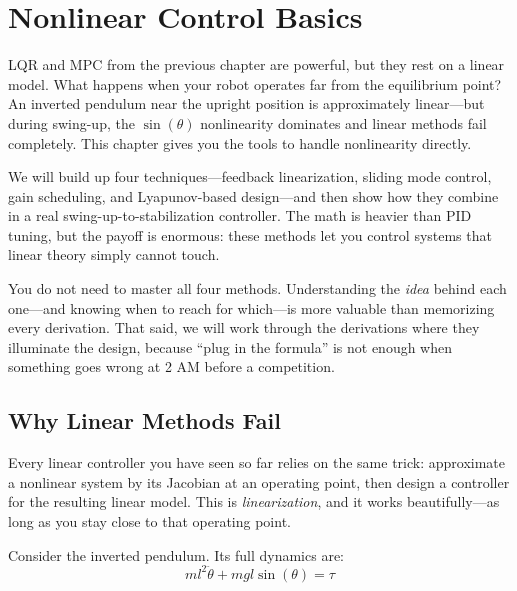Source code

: \section{Nonlinear Control Basics}

LQR and MPC from the previous chapter are powerful, but they rest on a linear model. What happens when your robot operates far from the equilibrium point? An inverted pendulum near the upright position is approximately linear---but during swing-up, the $\sin(\theta)$ nonlinearity dominates and linear methods fail completely. This chapter gives you the tools to handle nonlinearity directly.

We will build up four techniques---feedback linearization, sliding mode control, gain scheduling, and Lyapunov-based design---and then show how they combine in a real swing-up-to-stabilization controller. The math is heavier than PID tuning, but the payoff is enormous: these methods let you control systems that linear theory simply cannot touch.

You do not need to master all four methods. Understanding the \textit{idea} behind each one---and knowing when to reach for which---is more valuable than memorizing every derivation. That said, we will work through the derivations where they illuminate the design, because ``plug in the formula'' is not enough when something goes wrong at 2 AM before a competition.

\subsection{Why Linear Methods Fail}

Every linear controller you have seen so far relies on the same trick: approximate a nonlinear system by its Jacobian at an operating point, then design a controller for the resulting linear model. This is \textit{linearization}, and it works beautifully---as long as you stay close to that operating point.

Consider the inverted pendulum. Its full dynamics are:
\begin{equation}
ml^2 \ddot{\theta} + mgl\sin(\theta) = \tau
\end{equation}

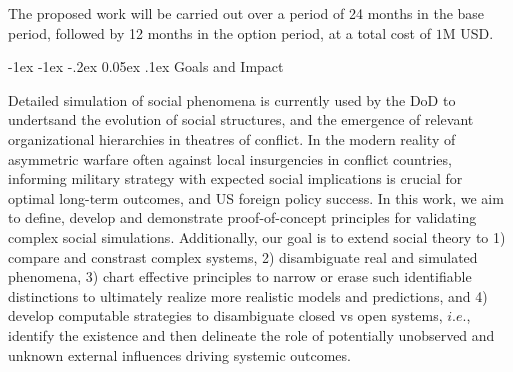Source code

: \documentclass[onecolumn, compsoc,11pt]{IEEEtran}
\makeatletter
\renewcommand\section{\@startsection {section}{1}{\z@}%
  {-1ex \@plus -1ex \@minus -.2ex}%
  {0.05ex \@plus.1ex}%
  {\large\bfseries\scshape}}
\makeatother
\begin{document}
The proposed work will be carried out over a period of 24 months in the base period, followed by 12 months in the option period, at a total cost of $1$M USD. 

\section{Goals and Impact}



Detailed simulation of social phenomena is currently used by the DoD to undertsand the evolution  of social structures, and the emergence of relevant  organizational hierarchies  in theatres of conflict. In the modern reality of asymmetric warfare often against local insurgencies in conflict countries, informing military strategy with expected social implications is crucial for optimal long-term outcomes, and US  foreign policy success.
In this work, we aim to define, develop and demonstrate proof-of-concept principles for validating  complex social simulations. Additionally, our goal is to  extend social theory to 1)  compare and constrast complex systems, 2)  disambiguate real and simulated phenomena,   3) chart effective principles to narrow or erase such identifiable distinctions to ultimately realize more realistic models and predictions, and 4) develop computable strategies  to disambiguate closed vs open systems, $i.e.$, identify the existence and then delineate the role of potentially unobserved and unknown  external influences driving 
systemic outcomes.
\end{document}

### REQUIRED WORK
All that should be returned is the run of lines from the start of the entries above to the line bearing "LQR and MPC", each exact, with pictures omitted.

### WRITTEN ANSWER
Source code

: \section{Nonlinear Control Basics}

LQR and MPC from the previous chapter are powerful, but they rest on a linear model. What happens when your robot operates far from the equilibrium point? An inverted pendulum near the upright position is approximately linear---but during swing-up, the $\sin(\theta)$ nonlinearity dominates and linear methods fail completely. This chapter gives you the tools to handle nonlinearity directly.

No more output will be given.